21 feb 2023 . Actualizado a las 10:13 h.

Habían pasado solamente 14 días desde que estalló la guerra en Ucrania, cuando Natasha Ivzhenko nos atendió por primera vez. Lo hizo desde una casa rural a 50 kilómetros de Kiev, donde se puso a salvo junto a su marido y sus hijos, su suegra, sus cuñados y su primo. Nos decía muy segura de sí misma que nunca se había planteado huir. Sin embargo, tres días después de esas palabras, se vio obligada a hacerlo. «Yo no quería, pero mi marido me convenció. Yo quería quedarme allí con él y toda la familia, pero un día me dijo: ‘Esto solo va a empeorar. Coge las llaves del coche, coge a los niños y vete a Polonia, a Chequia, adonde quieras, y sálvalos, porque si les pasa algo, nadie nos los va a devolver. Yo le dije: ‘No, me quedo contigo, nos mudamos a otra región, más cerca de la frontera con Polonia...'. Pero él insistía en qué futuro les íbamos a dar. ‘Tú eres la única que puede darles una vida normal. Por favor, te pido que te los lleves lo más lejos posible', me dijo. Al día siguiente, cogimos una maleta para los tres y nos fuimos», explica Natasha, que ese día de marzo puso rumbo a Zaragoza, acompañada también por su suegra, donde unos amigos les proporcionaron no solo una casa para vivir mientras no pudieran volver, sino un trabajo para que ella pudiera mantener a su familia durante este tiempo.
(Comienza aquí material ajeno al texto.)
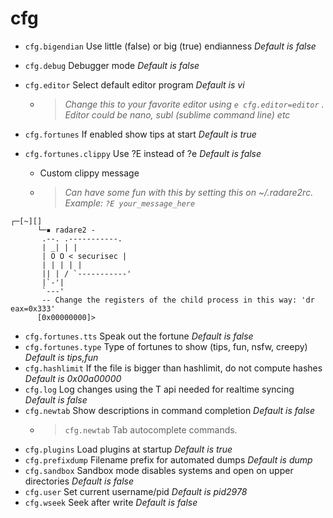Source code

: <!-- TITLE: cfg -->

# cfg

- `cfg.bigendian` Use little (false) or big (true) endianness _Default is false_
- `cfg.debug` Debugger mode _Default is false_
- `cfg.editor` Select default editor program _Default is vi_
  - > _Change this to your favorite editor using `e cfg.editor=editor` . Editor could be nano, subl (sublime command line) etc_
- `cfg.fortunes` If enabled show tips at start _Default is true_
- `cfg.fortunes.clippy` Use ?E instead of ?e _Default is false_

  - Custom clippy message

   - > _Can have some fun with this by setting this on ~/.radare2rc. Example: `?E your_message_here`_ 

      
```
┌─[~][]
      └─▪ radare2 -
       .--. .-----------.
       | _| | |
       | O O < securisec |
       | | | | |
       || | / `-----------'
       |`-'|
       `---'
       -- Change the registers of the child process in this way: 'dr eax=0x333'
      [0x00000000]>
```


- `cfg.fortunes.tts` Speak out the fortune _Default is false_
- `cfg.fortunes.type` Type of fortunes to show (tips, fun, nsfw, creepy) _Default is tips,fun_
- `cfg.hashlimit` If the file is bigger than hashlimit, do not compute hashes _Default is 0x00a00000_
- `cfg.log` Log changes using the T api needed for realtime syncing _Default is false_
- `cfg.newtab` Show descriptions in command completion _Default is false_
	- > `cfg.newtab` Tab autocomplete commands.
- `cfg.plugins` Load plugins at startup _Default is true_
- `cfg.prefixdump` Filename prefix for automated dumps _Default is dump_
- `cfg.sandbox` Sandbox mode disables systems and open on upper directories _Default is false_
- `cfg.user` Set current username/pid _Default is pid2978_
- `cfg.wseek` Seek after write _Default is false_


<p hidden>cfg.bigendian cfg.debug cfg.editor cfg.fortunes cfg.fortunes.clippy cfg.fortunes.tts cfg.fortunes.type <p hidden>cfg.hashlimit cfg.log cfg.newtab cfg.plugins cfg.prefixdump cfg.sandbox cfg.user cfg.wseek complete autocomplete</p>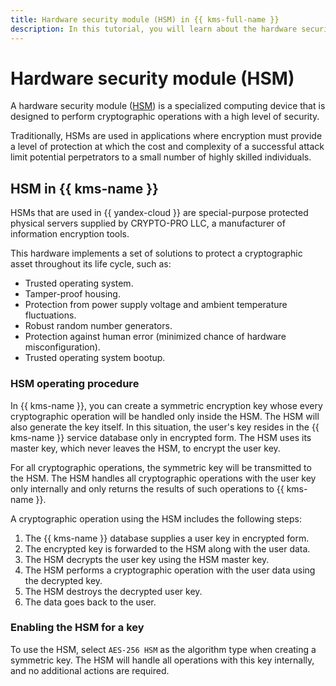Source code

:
```yaml
---
title: Hardware security module (HSM) in {{ kms-full-name }}
description: In this tutorial, you will learn about the hardware security module, its implementation in {{ kms-name }}, and how you can use it.
---
```


# Hardware security module (HSM)


A hardware security module ([HSM](https://en.wikipedia.org/wiki/Hardware_security_module)) is a specialized computing device that is designed to perform cryptographic operations with a high level of security.

Traditionally, HSMs are used in applications where encryption must provide a level of protection at which the cost and complexity of a successful attack limit potential perpetrators to a small number of highly skilled individuals.

## HSM in {{ kms-name }}

HSMs that are used in {{ yandex-cloud }} are special-purpose protected physical servers supplied by CRYPTO-PRO LLC, a manufacturer of information encryption tools.

This hardware implements a set of solutions to protect a cryptographic asset throughout its life cycle, such as:
* Trusted operating system.
* Tamper-proof housing.
* Protection from power supply voltage and ambient temperature fluctuations.
* Robust random number generators.
* Protection against human error (minimized chance of hardware misconfiguration).
* Trusted operating system bootup.

### HSM operating procedure

In {{ kms-name }}, you can create a symmetric encryption key whose every cryptographic operation will be handled only inside the HSM. The HSM will also generate the key itself. In this situation, the user's key resides in the {{ kms-name }} service database only in encrypted form. The HSM uses its master key, which never leaves the HSM, to encrypt the user key.

For all cryptographic operations, the symmetric key will be transmitted to the HSM. The HSM handles all cryptographic operations with the user key only internally and only returns the results of such operations to {{ kms-name }}.

A cryptographic operation using the HSM includes the following steps:

1. The {{ kms-name }} database supplies a user key in encrypted form.
1. The encrypted key is forwarded to the HSM along with the user data.
1. The HSM decrypts the user key using the HSM master key.
1. The HSM performs a cryptographic operation with the user data using the decrypted key.
1. The HSM destroys the decrypted user key.
1. The data goes back to the user.

### Enabling the HSM for a key

To use the HSM, select `AES-256 HSM` as the algorithm type when creating a symmetric key. The HSM will handle all operations with this key internally, and no additional actions are required.
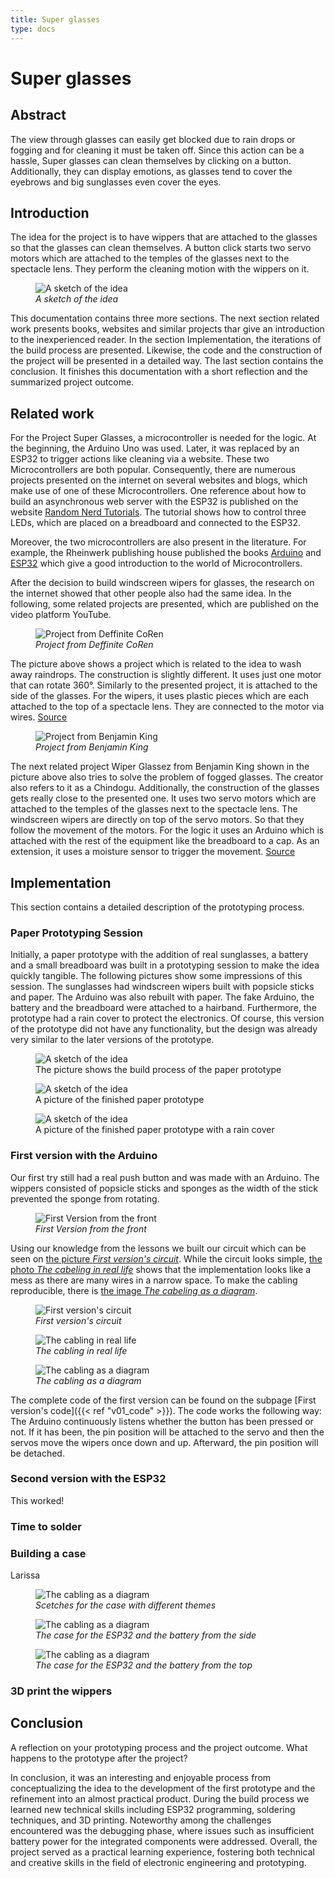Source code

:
 ```yaml
---
title: Super glasses
type: docs
---
```


# Super glasses

## Abstract

The view through glasses can easily get blocked due to rain drops or fogging and 
for cleaning it must be taken off. Since this action can be a hassle, 
Super glasses can clean themselves by clicking on a button. 
Additionally, they can display emotions, as glasses tend to cover the eyebrows and 
big sunglasses even cover the eyes.

## Introduction

The idea for the project is to have wippers that are attached to the glasses 
so that the glasses can clean themselves. A button click starts two servo motors which are attached to the temples of the glasses next to the spectacle lens. They perform the cleaning motion with the wippers on it.

<figure id="sketch">
    <img src="./assets/brille_sketch.jpg" alt="A sketch of the idea" style="max-height: 200px"/>
  <figcaption><em>A sketch of the idea</em></figcaption>
</figure>

This documentation contains three more sections. The next section related work presents books, websites and similar projects thar give an introduction to the inexperienced reader. In the section Implementation, the iterations of the build process are presented. Likewise, the code and the construction of the project will be presented in a detailed way. The last section contains the conclusion. It finishes this documentation with a short reflection and the summarized project outcome. 

## Related work

For the Project Super Glasses, a microcontroller is needed for the logic. 
At the beginning, the Arduino Uno was used. 
Later, it was replaced by an ESP32 to trigger actions like cleaning via a website. 
These two Microcontrollers are both popular. 
Consequently, there are numerous projects presented on the internet on several websites and blogs, 
which make use of one of these Microcontrollers. 
One reference about how to build an asynchronous web server with the ESP32 is published on the website [Random Nerd Tutorials](https://randomnerdtutorials.com/esp32-async-web-server-espasyncwebserver-library/). 
The tutorial shows how to control three LEDs, which are placed on a breadboard and connected to the ESP32. 

Moreover, the two microcontrollers are also present in the literature. 
For example, the Rheinwerk publishing house published the books [Arduino](https://www.rheinwerk-verlag.de/arduino-das-umfassende-handbuch/) and [ESP32](https://www.rheinwerk-verlag.de/mikrocontroller-esp32-das-umfassende-handbuch/) 
which give a good introduction to the world of Microcontrollers.

After the decision to build windscreen wipers for glasses, the research on the internet showed that other people also had the same idea. In the following, some related projects are presented, which are published on the video platform YouTube.

<figure id="sketch">
    <img src="./assets/1relatedWork.png" alt="Project from Deffinite CoRen" style="max-height: 200px"/>
  <figcaption><em>Project from Deffinite CoRen</em></figcaption>
</figure>

The picture above shows a project which is related to the idea to wash away raindrops. 
The construction is slightly different. It uses just one motor that can rotate 360°. 
Similarly to the presented project, it is attached to the side of the glasses. 
For the wipers, it uses plastic pieces which are each attached to the top of a spectacle lens. 
They are connected to the motor via wires. [Source](https://youtube.com/shorts/yv6GhCoSSO8?si=K6DPu0hzVph28PmN) 

<figure id="sketch">
    <img src="./assets/2relatedWork.png" alt="Project from Benjamin King" style="max-height: 200px"/>
  <figcaption><em>Project from Benjamin King</em></figcaption>
</figure>

The next related project Wiper Glassez from Benjamin King shown in the picture above also tries to solve the problem of fogged glasses. 
The creator also refers to it as a Chindogu. 
Additionally, the construction of the glasses gets really close to the presented one. 
It uses two servo motors which are attached to the temples of the glasses next to the spectacle lens. 
The windscreen wipers are directly on top of the servo motors. 
So that they follow the movement of the motors. 
For the logic it uses an Arduino which is attached with the rest of the equipment like the breadboard to a cap. 
As an extension, it uses a moisture sensor to trigger the movement.
[Source](https://www.youtube.com/watch?v=jDX6aNAMXfQ) 



## Implementation 
 This section contains a detailed description of the prototyping process.

### Paper Prototyping Session

Initially, a paper prototype with the addition of real sunglasses, a battery and a small breadboard was built in a prototyping session to make the idea quickly tangible. The following pictures show some impressions of this session. The sunglasses had windscreen wipers built with popsicle sticks and paper. The Arduino was also rebuilt with paper. The fake Arduino, the battery and the breadboard were attached to a hairband. Furthermore, the prototype had a rain cover to protect the electronics. Of course, this version of the prototype did not have any functionality, but the design was already very similar to the later versions of the prototype.

<figure>
    <img src="./assets/Paper_Prototype_Build.jpg" alt="A sketch of the idea" style="max-height: 300px"/>
  <figcaption>The picture shows the build process of the paper prototype</figcaption>
</figure>
<figure>
    <img src="./assets/Paper_Prototype_finished.jpg" alt="A sketch of the idea" style="max-height: 400px"/>
  <figcaption>A picture of the finished paper prototype</figcaption>
</figure>
<figure>
    <img src="./assets/Paper_Prototype_finished_with_hat.jpg" alt="A sketch of the idea" style="max-height: 400px"/>
  <figcaption>A picture of the finished paper prototype with a rain cover</figcaption>
</figure>

### First version with the Arduino

Our first try still had a real push button and was made with an Arduino. 
The wippers consisted of popsicle sticks and sponges as 
the width of the stick prevented the sponge from rotating. 
<figure>
    <img src="./assets/V01_front.jpg" alt="First Version from the front" style="max-height: 500px"/>
  <figcaption><em>First Version from the front</em></figcaption>
</figure>
Using our knowledge from the lessons we built our circuit 
which can be seen on <a href="#v01circuit">the picture <em>First version's circuit</em></a>. 
While the circuit looks simple, <a href="#v01real">the photo <em>The cabeling in real life</em></a> shows that the implementation looks like a mess
as there are many wires in a narrow space. 
To make the cabling reproducible, there is <a href="#v01img">the image <em>The cabeling as a diagram</em></a>. 
<figure id="v01circuit">
    <img src="./assets/V01_Kreis.jpg" alt="First version's circuit" style="max-height: 300px"/>
  <figcaption><em>First version's circuit</em></figcaption>
</figure>
<figure id="v01real">
    <img src="./assets/V01_top.jpg" alt="The cabling in real life" style="max-height: 300px"/>
  <figcaption><em>The cabling in real life</em></figcaption>
</figure>
<figure id="v01img">
    <img src="./assets/V01_Kabeln.jpg" alt="The cabling as a diagram" style="max-height: 300px"/>
  <figcaption><em>The cabling as a diagram</em></figcaption>
</figure>

The complete code of the first version can be found on the subpage [First version's code]({{< ref "v01_code" >}}). 
The code works the following way: The Arduino continuously listens whether the button has been pressed or not. 
If it has been, the pin position will be attached to the servo and then the servos move the wipers once down and up.
Afterward, the pin position will be detached.

### Second version with the ESP32

This worked!

### Time to solder



### Building a case

Larissa

<figure>
    <img src="./assets/scetches_for_case.jpg" alt="The cabling as a diagram" style="max-height: 300px"/>
  <figcaption><em>Scetches for the case with different themes</em></figcaption>
</figure>
<figure>
    <img src="./assets/case_side_view.jpg" alt="The cabling as a diagram" style="max-height: 300px"/>
  <figcaption><em>The case for the ESP32 and the battery from the side</em></figcaption>
</figure>
<figure>
    <img src="./assets/case_top_view.jpg" alt="The cabling as a diagram" style="max-height: 300px"/>
  <figcaption><em>The case for the ESP32 and the battery from the top</em></figcaption>
</figure>


### 3D print the wippers



## Conclusion

A reflection on your prototyping process and the project outcome. What happens to the prototype after the project?

In conclusion, it was an interesting and enjoyable process from conceptualizing the idea to the development of the first prototype and the refinement into an almost practical product.
During the build process we learned new technical skills including ESP32 programming, soldering techniques, and 3D printing. Noteworthy among the challenges encountered was the debugging phase, where issues such as insufficient battery power for the integrated components were addressed. Overall, the project served as a practical learning experience, fostering both technical and creative skills in the field of electronic engineering and prototyping.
 Y ahí siguen casi un año después. Natasha esforzándose a diario para que sus hijos, Victoria y Víctor, de 12 y 8 años, lleven una vida normal, «una rutina de niños, que estén ocupados y no se les ocurra ni llorar ni pensar en la muerte», que dentro de lo posible estén felices. «Creo que lo he conseguido», apunta. «Nunca me imaginé que iba a ser padre y madre a la vez —confiesa—. Es muy duro. Creo que los niños lo echan muchísimo de menos, sobre todo Víctor, Victoria me necesita más a mí, pero Víctor a su padre. Yo no siempre puedo hacer cosas de hombres, reparar algo, ayudarle con algo que le interesa, intento ser su padre, pero es imposible. Además, en otro contexto compartiría decisiones con mi marido, pero estoy en otro país, con otra gente, otra mentalidad, otra cultura...».

El día a día es lo que, de algún modo, los impulsa a seguir adelante. Ahora los niños están más integrados en el colegio, van a clases extraescolares, y cada día se sueltan un poquito más en nuestro idioma, aunque Natasha confiesa que llegar hasta aquí no ha sido fácil. «Hasta mayo estuvimos todos fatal, con depresión, mi suegra todo el día con las noticias, Víctor no quería ir al cole porque no podía comunicarse, lloraba; Victoria tampoco se podía expresar, sus compañeros de colegio no tenían el mismo nivel de inglés que ella, y el resto de chicos tampoco se le acercaban por el mismo motivo. Para mí hasta mayo fue un desastre. Abril y mayo fueron los peores meses de mi vida».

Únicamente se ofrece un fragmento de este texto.